TASK INPUT.
______________________________

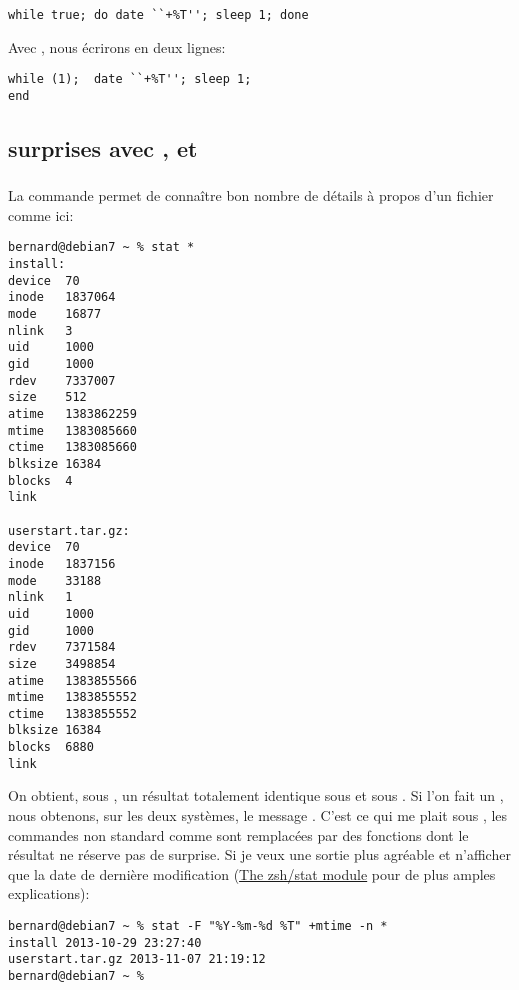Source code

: \begin{lstlisting}
while true; do date ``+%T''; sleep 1; done
\end{lstlisting}

Avec \tcsh{}, nous écrirons en deux lignes:
\begin{lstlisting}
while (1);  date ``+%T''; sleep 1;
end
\end{lstlisting}

\subsection{surprises avec ,  et }

\subsubsection{}
La commande  permet de connaître bon nombre de détails à propos d'un fichier comme ici:

\begin{lstlisting}
bernard@debian7 ~ % stat *
install:
device  70
inode   1837064
mode    16877
nlink   3
uid     1000
gid     1000
rdev    7337007
size    512
atime   1383862259
mtime   1383085660
ctime   1383085660
blksize 16384
blocks  4
link

userstart.tar.gz:
device  70
inode   1837156
mode    33188
nlink   1
uid     1000
gid     1000
rdev    7371584
size    3498854
atime   1383855566
mtime   1383855552
ctime   1383855552
blksize 16384
blocks  6880
link
\end{lstlisting}

On obtient, sous \zsh{}, un résultat totalement identique sous \netbsd{} et sous \linux{}.  Si l'on fait un , nous obtenons, sur les deux systèmes, le message . C'est ce qui me plait sous \zsh{}, les commandes non standard comme  sont remplacées par des fonctions dont le résultat ne réserve pas de surprise.  Si je veux une sortie plus agréable et n'afficher que la date de dernière modification (\cf \href{http://zsh.sourceforge.net/Doc/Release/Zsh-Modules.html#The-zsh_002fstat-Module}{The zsh/stat module} pour de plus amples explications):

\begin{lstlisting}
bernard@debian7 ~ % stat -F "%Y-%m-%d %T" +mtime -n *
install 2013-10-29 23:27:40
userstart.tar.gz 2013-11-07 21:19:12
bernard@debian7 ~ %
\end{lstlisting}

______________________________

WORK REQUEST.
Without including any picture, reproduce the material above word for word.

ANSWER SECTION.
Source code

: \begin{lstlisting}
while true; do date ``+%T''; sleep 1; done
\end{lstlisting}

Avec \tcsh{}, nous écrirons en deux lignes:
\begin{lstlisting}
while (1);  date ``+%T''; sleep 1;
end
\end{lstlisting}

\subsection{surprises avec ,  et }

\subsubsection{}
La commande  permet de connaître bon nombre de détails à propos d'un fichier comme ici:

\begin{lstlisting}
bernard@debian7 ~ % stat *
install:
device  70
inode   1837064
mode    16877
nlink   3
uid     1000
gid     1000
rdev    7337007
size    512
atime   1383862259
mtime   1383085660
ctime   1383085660
blksize 16384
blocks  4
link

userstart.tar.gz:
device  70
inode   1837156
mode    33188
nlink   1
uid     1000
gid     1000
rdev    7371584
size    3498854
atime   1383855566
mtime   1383855552
ctime   1383855552
blksize 16384
blocks  6880
link
\end{lstlisting}

On obtient, sous \zsh{}, un résultat totalement identique sous \netbsd{} et sous \linux{}.  Si l'on fait un , nous obtenons, sur les deux systèmes, le message . C'est ce qui me plait sous \zsh{}, les commandes non standard comme  sont remplacées par des fonctions dont le résultat ne réserve pas de surprise.  Si je veux une sortie plus agréable et n'afficher que la date de dernière modification (\cf \href{http://zsh.sourceforge.net/Doc/Release/Zsh-Modules.html#The-zsh_002fstat-Module}{The zsh/stat module} pour de plus amples explications):

\begin{lstlisting}
bernard@debian7 ~ % stat -F "%Y-%m-%d %T" +mtime -n *
install 2013-10-29 23:27:40
userstart.tar.gz 2013-11-07 21:19:12
bernard@debian7 ~ %
\end{lstlisting}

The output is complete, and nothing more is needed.